Wie das geschehen soll, ist noch offen, gleichwohl zeichnen sich erste Konturen ab. Ein Punktesystem, wie es einst die „Süssmuth-Kommission“ vorgeschlagen hat, wird es wahrscheinlich nicht geben. Denn auch die Punkte garantieren nicht, dass der Zuwanderer danach tatsächlich in Deutschland einen Arbeitsplatz findet – oder im Sozialsystem landet. Vielmehr soll nur einreisen dürfen, wer bereits einen Arbeitsvertrag mit einem deutschen Unternehmen vorweisen kann.

Als Vorbild nannte Merkel die Regelung, die Deutschland mit den Staaten des westlichen Balkans getroffen hat. Einerseits wurden diese Staaten zu sicheren Herkunftsländern erklärt, was es praktisch unmöglich macht, bei der Einreise in die Bundesrepublik einen Antrag auf politisches Asyl zu stellen und während dieser Zeit einen Job zu suchen. Andererseits wurde die Möglichkeit geschaffen, dass die Menschen sich in ihren Heimatländern um einen Job in Deutschland bemühen können. Vor Ort gibt es spezielle Zentren, die über offene Stellen informieren. Liegt ein vom Arbeitgeber unterschriebener Arbeitsvertrag vor, stellt die deutsche Botschaft ein Visum aus, womit legal eingereist werden kann.
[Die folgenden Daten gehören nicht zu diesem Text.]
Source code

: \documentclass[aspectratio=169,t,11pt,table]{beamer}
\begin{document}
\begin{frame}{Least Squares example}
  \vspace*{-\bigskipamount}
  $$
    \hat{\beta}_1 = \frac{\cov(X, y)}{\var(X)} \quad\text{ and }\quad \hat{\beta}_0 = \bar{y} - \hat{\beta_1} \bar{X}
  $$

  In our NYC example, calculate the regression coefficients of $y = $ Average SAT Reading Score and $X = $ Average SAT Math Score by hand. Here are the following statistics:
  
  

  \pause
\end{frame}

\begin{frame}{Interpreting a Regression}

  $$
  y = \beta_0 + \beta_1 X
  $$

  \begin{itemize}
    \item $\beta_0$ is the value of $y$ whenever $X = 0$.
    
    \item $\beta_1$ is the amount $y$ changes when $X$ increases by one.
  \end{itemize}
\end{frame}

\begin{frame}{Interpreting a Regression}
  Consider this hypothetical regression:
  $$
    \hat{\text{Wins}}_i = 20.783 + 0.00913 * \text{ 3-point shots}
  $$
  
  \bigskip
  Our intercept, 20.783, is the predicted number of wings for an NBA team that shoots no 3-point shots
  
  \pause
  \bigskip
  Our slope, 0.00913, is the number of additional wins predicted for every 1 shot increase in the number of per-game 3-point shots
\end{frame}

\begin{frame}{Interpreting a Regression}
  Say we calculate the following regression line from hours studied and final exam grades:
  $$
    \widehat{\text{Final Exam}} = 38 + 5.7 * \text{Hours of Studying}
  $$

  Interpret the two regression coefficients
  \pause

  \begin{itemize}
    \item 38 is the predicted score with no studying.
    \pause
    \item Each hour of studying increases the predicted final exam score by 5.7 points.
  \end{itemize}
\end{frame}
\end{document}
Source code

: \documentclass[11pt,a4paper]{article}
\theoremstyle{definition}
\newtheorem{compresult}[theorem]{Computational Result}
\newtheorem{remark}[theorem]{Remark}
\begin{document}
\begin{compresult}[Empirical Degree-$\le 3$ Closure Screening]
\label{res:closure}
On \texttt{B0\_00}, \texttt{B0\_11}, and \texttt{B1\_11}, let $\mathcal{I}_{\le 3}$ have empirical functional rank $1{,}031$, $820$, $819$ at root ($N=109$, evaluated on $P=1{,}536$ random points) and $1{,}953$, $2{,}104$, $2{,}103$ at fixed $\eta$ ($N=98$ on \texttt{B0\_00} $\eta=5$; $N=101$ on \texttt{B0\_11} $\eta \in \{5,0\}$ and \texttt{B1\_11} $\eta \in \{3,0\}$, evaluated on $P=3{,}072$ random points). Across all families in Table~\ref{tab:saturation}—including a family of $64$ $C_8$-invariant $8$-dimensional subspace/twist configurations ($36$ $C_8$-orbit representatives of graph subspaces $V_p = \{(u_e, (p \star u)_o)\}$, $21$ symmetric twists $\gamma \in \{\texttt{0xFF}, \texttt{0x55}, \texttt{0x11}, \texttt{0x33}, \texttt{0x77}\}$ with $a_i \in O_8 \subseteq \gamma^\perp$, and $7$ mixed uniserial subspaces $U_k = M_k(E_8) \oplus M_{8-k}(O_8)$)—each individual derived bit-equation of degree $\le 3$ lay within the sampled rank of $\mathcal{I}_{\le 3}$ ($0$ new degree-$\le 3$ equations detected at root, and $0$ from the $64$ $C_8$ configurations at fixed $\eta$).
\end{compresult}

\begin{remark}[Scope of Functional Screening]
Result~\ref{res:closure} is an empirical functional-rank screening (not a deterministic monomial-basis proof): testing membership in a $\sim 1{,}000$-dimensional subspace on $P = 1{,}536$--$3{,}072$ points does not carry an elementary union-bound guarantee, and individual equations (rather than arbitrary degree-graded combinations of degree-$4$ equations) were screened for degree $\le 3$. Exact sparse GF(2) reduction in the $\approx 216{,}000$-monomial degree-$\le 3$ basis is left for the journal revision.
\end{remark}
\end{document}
Im Gegensatz zur sogenannten „Blue Card“, die ausschließlich für Hochschulabsolventen gilt und an ein Mindesteinkommen von 52 000 Euro im Jahr (bei Mangelberufen 40 560 Euro) gekoppelt ist, haben über diese Regelung auch Handwerker oder gar Geringqualifizierte die Möglichkeit auf eine legale Einreise.

Westbalkan-Regelung als Basis für ein Einwanderungsgesetz

Im vergangenen Jahr wurden 37 427 Arbeits-Visa für Frauen und Männer aus den Westbalkan-Ländern ausgestellt, mehr als doppelt so viele wie im Jahr zuvor, als es rund 16 500 waren. Vor wenigen Tagen erst hatte Gesundheitsminister Jens Spahn (CDU) vorgeschlagen, gezielt Pflegekräfte aus den Ländern des Balkans und Osteuropas anzuwerben, um die Personalprobleme bei der häuslichen und stationären Pflege zu lösen. Die Innenexperten von CDU und CSU sind nach Informationen dieser Redaktion bereit, die Westbalkan-Regelung als Basis eines Einwanderungsgesetzes herzunehmen, wenn gleichzeitig sichergestellt sei, „dass wir die Zuwanderung aus Nicht-EU-Staaten strikt begrenzen“, wie ein führender Unions-Innenpolitiker sagt.

Die SPD hat sich noch nicht positioniert, tendiert aber zu einer nicht ganz so strikten Regelung, wie jüngste Äußerungen nahelegen. So plädierte Arbeits- und Sozialminister Hubertus Heil (SPD) dafür, dass Pflegekräfte aus dem Ausland auch ohne Vorliegen eines Arbeitsvertrags ein sechsmonatiges Visum erhalten könnten, um in dieser Zeit einen Job in Deutschland zu suchen.

Und SPD-Generalsekretär Lars Klingbeil deutete im Interview mit dieser Redaktion an, mithilfe des Einwanderungsgesetzes auch eine Brücke zu bauen für diejenigen, die das Land verlassen müssten, weil ihr Asylantrag abgelehnt wurde, die aber schon seit längerem in Deutschland leben, einen Schulabschluss oder eine Berufsausbildung hätten und gut integriert seien. An diesem Punkt dürfte es noch heftige Auseinandersetzungen zwischen CDU/CSU und SPD geben, bis das Einwanderungsgesetz steht.